D’abord, on voit qu’il y a une figure du fondateur qui vient vous interroger, non seulement pour que vous lui rendiez compte, mais en même temps, parce que vous devez vous en séparer. Ensuite, […] c’est l’occasion de trouver “un” passage vers d’autres énergies que celles qui poussent les peuples les uns contre les autres (on pourrait dire aussi les uns avec les autres, les uns sans les autres), et actuellement cette question nous est posée, à nous en tant qu’écrivains. En effet, nous sommes à l’articulation de ce qui aurait été possédé, de ce qui aurait été dépossédé, et nous devons reposséder ce qui a été le lieu de la dépossession.

Le fondateur et le tutélaire se retrouvent ainsi rattachés au vide, à la perte, qui appellent la création comme quête, voire reform(ul)ation, de l’objet perdu. C’est ce que confirme Leïla Sebbar en parlant de son recours à l’image comme « représentation visible sans la langue » pour réussir là où l’écriture a échoué : la reconquête du legs paternel dont l’auteur ne parle pas la langue (l’arabe).
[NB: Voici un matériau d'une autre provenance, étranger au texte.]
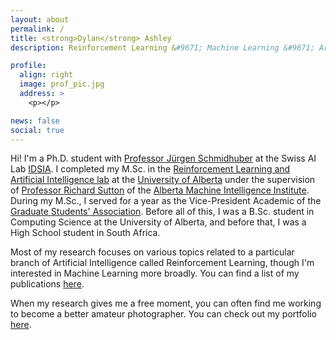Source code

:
 ```yaml
---
layout: about
permalink: /
title: <strong>Dylan</strong> Ashley
description: Reinforcement Learning &#9671; Machine Learning &#9671; Artificial Intelligence

profile:
  align: right
  image: prof_pic.jpg
  address: >
    <p></p>

news: false
social: true
---
```


Hi! I'm a Ph.D. student with [Professor Jürgen Schmidhuber](http://idsia.ch/~juergen) at the Swiss AI Lab [IDSIA](http://www.idsia.ch/). I completed my M.Sc. in the [Reinforcement Learning and Artificial Intelligence lab](http://rlai.ualberta.ca) at the [University of Alberta](https://www.ualberta.ca/index.html) under the supervision of [Professor Richard Sutton](http://www.incompleteideas.net) of the [Alberta Machine Intelligence Institute](https://www.amii.ca). During my M.Sc., I served for a year as the Vice-President Academic of the [Graduate Students' Association](https://www.ualberta.ca/graduate-students-association). Before all of this, I was a B.Sc. student in Computing Science at the University of Alberta, and before that, I was a High School student in South Africa.

Most of my research focuses on various topics related to a particular branch of Artificial Intelligence called Reinforcement Learning, though I'm interested in Machine Learning more broadly. You can find a list of my publications [here](research).

When my research gives me a free moment, you can often find me working to become a better amateur photographer. You can check out my portfolio [here](https://adobe.ly/2GorElp).

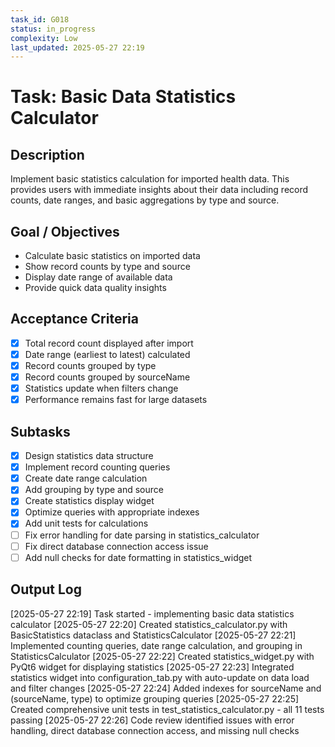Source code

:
 ```yaml
---
task_id: G018
status: in_progress
complexity: Low
last_updated: 2025-05-27 22:19
---
```


# Task: Basic Data Statistics Calculator

## Description
Implement basic statistics calculation for imported health data. This provides users with immediate insights about their data including record counts, date ranges, and basic aggregations by type and source.

## Goal / Objectives
- Calculate basic statistics on imported data
- Show record counts by type and source
- Display date range of available data
- Provide quick data quality insights

## Acceptance Criteria
- [x] Total record count displayed after import
- [x] Date range (earliest to latest) calculated
- [x] Record counts grouped by type
- [x] Record counts grouped by sourceName
- [x] Statistics update when filters change
- [x] Performance remains fast for large datasets

## Subtasks
- [x] Design statistics data structure
- [x] Implement record counting queries
- [x] Create date range calculation
- [x] Add grouping by type and source
- [x] Create statistics display widget
- [x] Optimize queries with appropriate indexes
- [x] Add unit tests for calculations
- [ ] Fix error handling for date parsing in statistics_calculator
- [ ] Fix direct database connection access issue
- [ ] Add null checks for date formatting in statistics_widget

## Output Log
[2025-05-27 22:19] Task started - implementing basic data statistics calculator
[2025-05-27 22:20] Created statistics_calculator.py with BasicStatistics dataclass and StatisticsCalculator
[2025-05-27 22:21] Implemented counting queries, date range calculation, and grouping in StatisticsCalculator
[2025-05-27 22:22] Created statistics_widget.py with PyQt6 widget for displaying statistics
[2025-05-27 22:23] Integrated statistics widget into configuration_tab.py with auto-update on data load and filter changes
[2025-05-27 22:24] Added indexes for sourceName and (sourceName, type) to optimize grouping queries
[2025-05-27 22:25] Created comprehensive unit tests in test_statistics_calculator.py - all 11 tests passing
[2025-05-27 22:26] Code review identified issues with error handling, direct database connection access, and missing null checks
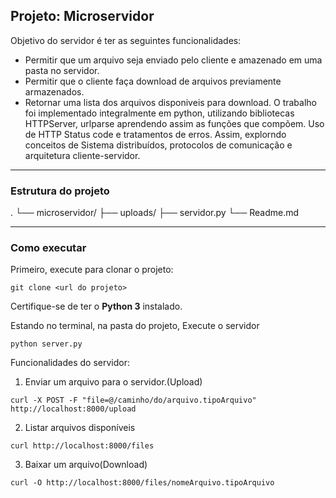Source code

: ## Projeto: Microservidor 
Objetivo do servidor é ter as seguintes funcionalidades: 
* Permitir que um arquivo seja enviado pelo cliente e amazenado em uma pasta no servidor.
* Permitir que o cliente faça download de arquivos previamente armazenados.
* Retornar uma lista dos arquivos disponiveis para download.
O trabalho foi implementado integralmente em python, utilizando bibliotecas HTTPServer, urlparse aprendendo assim as funções que compõem. Uso de HTTP Status code e tratamentos de erros. Assim, explorndo conceitos de Sistema distribuídos, protocolos de comunicação e arquitetura cliente-servidor.

---

### Estrutura do projeto
.
└── microservidor/
    ├── uploads/
    ├── servidor.py
    └── Readme.md

--- 

### Como executar
Primeiro, execute para clonar o projeto: 
```
git clone <url do projeto>
```
Certifique-se de ter o **Python 3** instalado.

Estando no terminal, na pasta do projeto, Execute o servidor
```
python server.py
```
Funcionalidades do servidor:

1. Enviar um arquivo para o servidor.(Upload)
```
curl -X POST -F "file=@/caminho/do/arquivo.tipoArquivo" http://localhost:8000/upload

```

2. Listar arquivos disponíveis
```
curl http://localhost:8000/files
```

3. Baixar um arquivo(Download)
```
curl -O http://localhost:8000/files/nomeArquivo.tipoArquivo
```









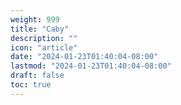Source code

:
 ```yaml
---
weight: 999
title: "Caby"
description: ""
icon: "article"
date: "2024-01-23T01:40:04-08:00"
lastmod: "2024-01-23T01:40:04-08:00"
draft: false
toc: true
---
```

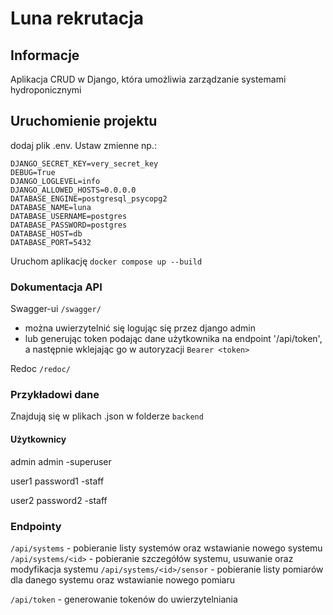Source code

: # Luna rekrutacja
## Informacje
Aplikacja CRUD w Django, która umożliwia zarządzanie systemami hydroponicznymi


## Uruchomienie projektu

dodaj plik .env. 
Ustaw zmienne np.:
```
DJANGO_SECRET_KEY=very_secret_key
DEBUG=True
DJANGO_LOGLEVEL=info
DJANGO_ALLOWED_HOSTS=0.0.0.0
DATABASE_ENGINE=postgresql_psycopg2
DATABASE_NAME=luna
DATABASE_USERNAME=postgres
DATABASE_PASSWORD=postgres
DATABASE_HOST=db
DATABASE_PORT=5432
```

Uruchom aplikację
`docker compose up --build`

### Dokumentacja API

Swagger-ui `/swagger/`
- można uwierzytelnić się logując się przez django admin
- lub generując token podając dane użytkownika na endpoint '/api/token', a następnie wklejając go w autoryzacji `Bearer <token>`


Redoc `/redoc/`

### Przykładowi dane

Znajdują się w plikach .json w folderze `backend`

#### Użytkownicy
admin admin -superuser

user1 password1 -staff

user2 password2 -staff

### Endpointy

`/api/systems` - pobieranie listy systemów oraz wstawianie nowego systemu
`/api/systems/<id>` - pobieranie szczegółów systemu, usuwanie oraz modyfikacja systemu
`/api/systems/<id>/sensor` - pobieranie listy pomiarów dla danego systemu oraz wstawianie nowego pomiaru

`/api/token` - generowanie tokenów do uwierzytelniania

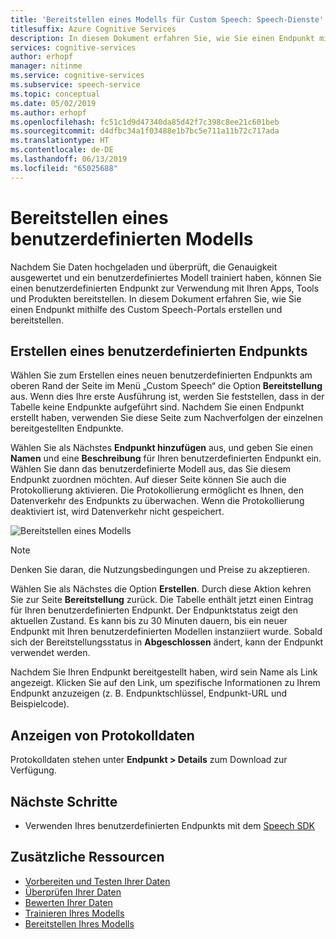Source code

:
 ```yaml
---
title: 'Bereitstellen eines Modells für Custom Speech: Speech-Dienste'
titlesuffix: Azure Cognitive Services
description: In diesem Dokument erfahren Sie, wie Sie einen Endpunkt mithilfe des Custom Speech-Portals erstellen und bereitstellen.
services: cognitive-services
author: erhopf
manager: nitinme
ms.service: cognitive-services
ms.subservice: speech-service
ms.topic: conceptual
ms.date: 05/02/2019
ms.author: erhopf
ms.openlocfilehash: fc51c1d9d47340da85d42f7c398c8ee21c601beb
ms.sourcegitcommit: d4dfbc34a1f03488e1b7bc5e711a11b72c717ada
ms.translationtype: HT
ms.contentlocale: de-DE
ms.lasthandoff: 06/13/2019
ms.locfileid: "65025688"
---
```

# <a name="deploy-a-custom-model"></a>Bereitstellen eines benutzerdefinierten Modells

Nachdem Sie Daten hochgeladen und überprüft, die Genauigkeit ausgewertet und ein benutzerdefiniertes Modell trainiert haben, können Sie einen benutzerdefinierten Endpunkt zur Verwendung mit Ihren Apps, Tools und Produkten bereitstellen. In diesem Dokument erfahren Sie, wie Sie einen Endpunkt mithilfe des Custom Speech-Portals erstellen und bereitstellen.

## <a name="create-a-custom-endpoint"></a>Erstellen eines benutzerdefinierten Endpunkts

Wählen Sie zum Erstellen eines neuen benutzerdefinierten Endpunkts am oberen Rand der Seite im Menü „Custom Speech“ die Option **Bereitstellung** aus. Wenn dies Ihre erste Ausführung ist, werden Sie feststellen, dass in der Tabelle keine Endpunkte aufgeführt sind. Nachdem Sie einen Endpunkt erstellt haben, verwenden Sie diese Seite zum Nachverfolgen der einzelnen bereitgestellten Endpunkte.

Wählen Sie als Nächstes **Endpunkt hinzufügen** aus, und geben Sie einen **Namen** und eine **Beschreibung** für Ihren benutzerdefinierten Endpunkt ein. Wählen Sie dann das benutzerdefinierte Modell aus, das Sie diesem Endpunkt zuordnen möchten. Auf dieser Seite können Sie auch die Protokollierung aktivieren. Die Protokollierung ermöglicht es Ihnen, den Datenverkehr des Endpunkts zu überwachen. Wenn die Protokollierung deaktiviert ist, wird Datenverkehr nicht gespeichert.

![Bereitstellen eines Modells](./media/custom-speech/custom-speech-deploy-model.png)

> [!NOTE]
> Denken Sie daran, die Nutzungsbedingungen und Preise zu akzeptieren.

Wählen Sie als Nächstes die Option **Erstellen**. Durch diese Aktion kehren Sie zur Seite **Bereitstellung** zurück. Die Tabelle enthält jetzt einen Eintrag für Ihren benutzerdefinierten Endpunkt. Der Endpunktstatus zeigt den aktuellen Zustand. Es kann bis zu 30 Minuten dauern, bis ein neuer Endpunkt mit Ihren benutzerdefinierten Modellen instanziiert wurde. Sobald sich der Bereitstellungsstatus in **Abgeschlossen** ändert, kann der Endpunkt verwendet werden.

Nachdem Sie Ihren Endpunkt bereitgestellt haben, wird sein Name als Link angezeigt. Klicken Sie auf den Link, um spezifische Informationen zu Ihrem Endpunkt anzuzeigen (z. B. Endpunktschlüssel, Endpunkt-URL und Beispielcode).

## <a name="view-logging-data"></a>Anzeigen von Protokolldaten

Protokolldaten stehen unter **Endpunkt > Details** zum Download zur Verfügung.

## <a name="next-steps"></a>Nächste Schritte

* Verwenden Ihres benutzerdefinierten Endpunkts mit dem [Speech SDK](speech-sdk.md)

## <a name="additional-resources"></a>Zusätzliche Ressourcen

* [Vorbereiten und Testen Ihrer Daten](how-to-custom-speech-test-data.md)
* [Überprüfen Ihrer Daten](how-to-custom-speech-inspect-data.md)
* [Bewerten Ihrer Daten](how-to-custom-speech-evaluate-data.md)
* [Trainieren Ihres Modells](how-to-custom-speech-train-model.md)
* [Bereitstellen Ihres Modells](how-to-custom-speech-deploy-model.md)
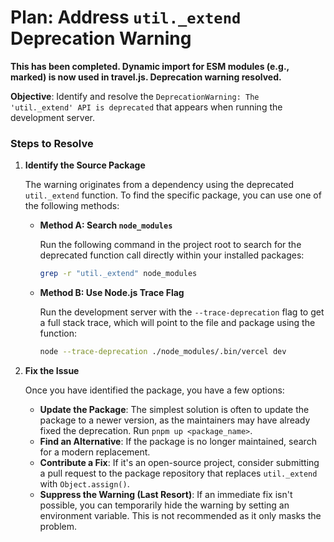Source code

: # Plan: Address `util._extend` Deprecation Warning

**This has been completed. Dynamic import for ESM modules (e.g., marked) is now used in travel.js. Deprecation warning resolved.**

**Objective**: Identify and resolve the `DeprecationWarning: The 'util._extend' API is deprecated` that appears when running the development server.

### Steps to Resolve

1.  **Identify the Source Package**
    
    The warning originates from a dependency using the deprecated `util._extend` function. To find the specific package, you can use one of the following methods:

    *   **Method A: Search `node_modules`**
        
        Run the following command in the project root to search for the deprecated function call directly within your installed packages:
        ```sh
        grep -r "util._extend" node_modules
        ```

    *   **Method B: Use Node.js Trace Flag**
        
        Run the development server with the `--trace-deprecation` flag to get a full stack trace, which will point to the file and package using the function:
        ```sh
        node --trace-deprecation ./node_modules/.bin/vercel dev
        ```

2.  **Fix the Issue**

    Once you have identified the package, you have a few options:

    *   **Update the Package**: The simplest solution is often to update the package to a newer version, as the maintainers may have already fixed the deprecation. Run `pnpm up <package_name>`.
    *   **Find an Alternative**: If the package is no longer maintained, search for a modern replacement.
    *   **Contribute a Fix**: If it's an open-source project, consider submitting a pull request to the package repository that replaces `util._extend` with `Object.assign()`.
    *   **Suppress the Warning (Last Resort)**: If an immediate fix isn't possible, you can temporarily hide the warning by setting an environment variable. This is not recommended as it only masks the problem.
Outre Amrouche, Césaire et Senghor, ce colloque a mis en lumière le rôle fondateur de Charles-Ferdinand Ramuz[3] (Suisse-Romande), Charles De Coster (Belgique) et Gaston Miron (Québec). Tous ces fondateurs ont joué un rôle essentiel dans la légitimation des littératures francophones et survivent en tant qu’autorités littéraires (dépassant le cadre artistique, elles sont souvent des figures politiques) qui ont tracé la voie aux écrivains suivants. Leur omniprésence pèse sur ces derniers qui oscillent entre désir d’assumer leurs filiations et désir de tuer le père tutélaire pour se libérer de son emprise et des règles qu’il a édifiées. Irréductibles à leurs actions dans leur actualité, les fondateurs et les tutélaires, qui ouvrent des portes sans jamais les refermer, nous interrogent surtout sur notre devenir et notre avenir.


[1] Figures tutélaires, textes fondateurs. Francophonie et héritage culturel, dir. Beïda Chikhi, Paris, PUPS, 2009.

[2] Lire aussi notre article sur Une odeur de mantèque du même auteur.

[3] Lire aussi notre article sur La Grande peur dans la montagne.